Optimization studies showed that AAFP binding efficiency depended on the length of the C-strands, the incubation temperature and incubation time. This suggests that studies of AAFP or similar probes may need to screen these parameters carefully to maximize sensitivity and specificity, and in particular to avoid false-negative results. Our observation of maximal binding efficiency at an AAFP concentration of 250 nM is consistent with a previous study (28). The fact that our AAFP bound noticeably less well at 37̊C than at 4̊C reflects the fact that the TLS11a aptamer was selected at low temperatures (17). This suggests that optimization of the TLS11a aptamer sequence may improve target binding at physiological temperatures. It also highlights the need to design AAFP-like probes using affinity sequences selected near in vivo temperatures.
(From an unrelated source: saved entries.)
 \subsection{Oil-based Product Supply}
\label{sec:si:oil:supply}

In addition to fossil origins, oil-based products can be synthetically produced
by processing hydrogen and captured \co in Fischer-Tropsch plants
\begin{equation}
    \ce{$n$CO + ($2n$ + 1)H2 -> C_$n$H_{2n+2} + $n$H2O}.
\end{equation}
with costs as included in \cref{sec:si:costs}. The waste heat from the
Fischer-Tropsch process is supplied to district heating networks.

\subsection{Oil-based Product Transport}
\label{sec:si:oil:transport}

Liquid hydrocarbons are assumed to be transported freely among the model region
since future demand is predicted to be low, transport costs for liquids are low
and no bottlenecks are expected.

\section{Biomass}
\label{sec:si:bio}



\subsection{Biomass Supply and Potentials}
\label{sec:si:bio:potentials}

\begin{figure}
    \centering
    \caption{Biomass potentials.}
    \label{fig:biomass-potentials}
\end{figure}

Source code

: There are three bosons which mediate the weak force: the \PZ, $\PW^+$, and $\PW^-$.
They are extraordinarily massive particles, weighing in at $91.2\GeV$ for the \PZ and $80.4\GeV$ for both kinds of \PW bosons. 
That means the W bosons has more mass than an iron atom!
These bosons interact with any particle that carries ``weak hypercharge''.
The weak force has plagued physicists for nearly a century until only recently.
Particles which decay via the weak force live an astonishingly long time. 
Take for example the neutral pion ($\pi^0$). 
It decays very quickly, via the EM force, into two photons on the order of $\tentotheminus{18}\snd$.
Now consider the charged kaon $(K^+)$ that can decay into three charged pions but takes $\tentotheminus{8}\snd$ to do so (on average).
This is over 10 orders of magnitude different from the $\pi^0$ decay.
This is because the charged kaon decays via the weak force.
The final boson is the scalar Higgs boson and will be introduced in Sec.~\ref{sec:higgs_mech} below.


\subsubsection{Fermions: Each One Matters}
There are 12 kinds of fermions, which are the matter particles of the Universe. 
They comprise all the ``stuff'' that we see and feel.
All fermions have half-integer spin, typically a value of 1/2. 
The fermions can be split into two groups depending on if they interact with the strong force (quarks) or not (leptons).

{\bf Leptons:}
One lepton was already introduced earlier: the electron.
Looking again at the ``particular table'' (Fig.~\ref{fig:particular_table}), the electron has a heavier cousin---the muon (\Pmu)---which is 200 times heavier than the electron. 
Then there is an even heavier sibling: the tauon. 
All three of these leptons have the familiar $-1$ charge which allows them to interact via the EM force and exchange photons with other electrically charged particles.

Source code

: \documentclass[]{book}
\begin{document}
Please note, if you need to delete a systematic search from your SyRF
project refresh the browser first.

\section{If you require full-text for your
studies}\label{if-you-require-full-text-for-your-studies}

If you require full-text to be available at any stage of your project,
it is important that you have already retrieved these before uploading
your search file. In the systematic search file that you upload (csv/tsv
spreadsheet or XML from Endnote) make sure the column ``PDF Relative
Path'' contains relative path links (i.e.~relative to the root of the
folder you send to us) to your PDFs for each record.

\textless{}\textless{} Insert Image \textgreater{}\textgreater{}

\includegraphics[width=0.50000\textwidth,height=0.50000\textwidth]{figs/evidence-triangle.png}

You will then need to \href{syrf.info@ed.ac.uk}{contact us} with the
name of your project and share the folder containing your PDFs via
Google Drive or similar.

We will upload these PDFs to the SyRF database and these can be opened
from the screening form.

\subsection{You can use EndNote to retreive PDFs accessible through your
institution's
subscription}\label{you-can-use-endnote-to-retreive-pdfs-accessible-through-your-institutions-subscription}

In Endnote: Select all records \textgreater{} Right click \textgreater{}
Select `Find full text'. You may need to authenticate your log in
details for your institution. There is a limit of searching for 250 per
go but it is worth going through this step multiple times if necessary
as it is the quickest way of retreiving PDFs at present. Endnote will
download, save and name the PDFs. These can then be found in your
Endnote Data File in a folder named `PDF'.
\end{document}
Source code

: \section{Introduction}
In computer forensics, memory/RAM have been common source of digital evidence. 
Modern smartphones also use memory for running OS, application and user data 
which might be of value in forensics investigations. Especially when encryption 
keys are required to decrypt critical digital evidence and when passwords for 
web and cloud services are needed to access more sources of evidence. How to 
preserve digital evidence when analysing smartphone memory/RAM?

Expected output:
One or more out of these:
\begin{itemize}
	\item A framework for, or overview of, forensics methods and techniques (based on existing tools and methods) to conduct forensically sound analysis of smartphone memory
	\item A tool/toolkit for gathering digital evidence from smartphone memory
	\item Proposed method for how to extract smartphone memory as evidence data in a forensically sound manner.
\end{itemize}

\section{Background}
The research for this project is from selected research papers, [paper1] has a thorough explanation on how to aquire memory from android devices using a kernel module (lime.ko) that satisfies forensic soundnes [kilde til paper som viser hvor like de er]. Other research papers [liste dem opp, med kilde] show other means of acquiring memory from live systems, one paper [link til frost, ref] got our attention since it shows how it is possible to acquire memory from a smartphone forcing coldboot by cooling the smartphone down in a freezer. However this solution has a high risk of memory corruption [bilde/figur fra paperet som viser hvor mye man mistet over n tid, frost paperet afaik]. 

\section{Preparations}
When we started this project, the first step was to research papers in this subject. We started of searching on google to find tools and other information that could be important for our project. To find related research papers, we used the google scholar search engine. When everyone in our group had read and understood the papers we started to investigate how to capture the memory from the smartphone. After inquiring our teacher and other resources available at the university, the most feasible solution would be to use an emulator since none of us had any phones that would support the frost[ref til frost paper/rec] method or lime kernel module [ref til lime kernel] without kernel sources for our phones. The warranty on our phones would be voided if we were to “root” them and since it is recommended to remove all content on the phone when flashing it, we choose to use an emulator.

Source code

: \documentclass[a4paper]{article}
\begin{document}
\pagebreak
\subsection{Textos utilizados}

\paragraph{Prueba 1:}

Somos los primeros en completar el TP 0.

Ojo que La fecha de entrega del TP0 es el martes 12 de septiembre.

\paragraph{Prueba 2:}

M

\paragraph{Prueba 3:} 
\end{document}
The present study further demonstrated the power of aptamers in the detection and imaging of tumor tissues (29). The small size of aptamers may give them an advantage over antibodies for imaging intracellular targets (30), however, they may be rapidly degraded by nucleases or cleared from tissues. Chemically modifying aptamers can render them nuclease-resistant and increase their stability (31,32). Our results open the door to further investigations of AAFP with different chemical modifications.

In summary, we developed a simple, highly sensitive, specific AAFP for the detection of cancer cells and frozen cancer tissue. Our AAFP not only holds great potential in clinical early diagnosis, which can facilitate timely initiation of treatment, but also suggests the possibility of replacing the TLS11a aptamer with other sequences to target other tissue types in cancer or even other diseases.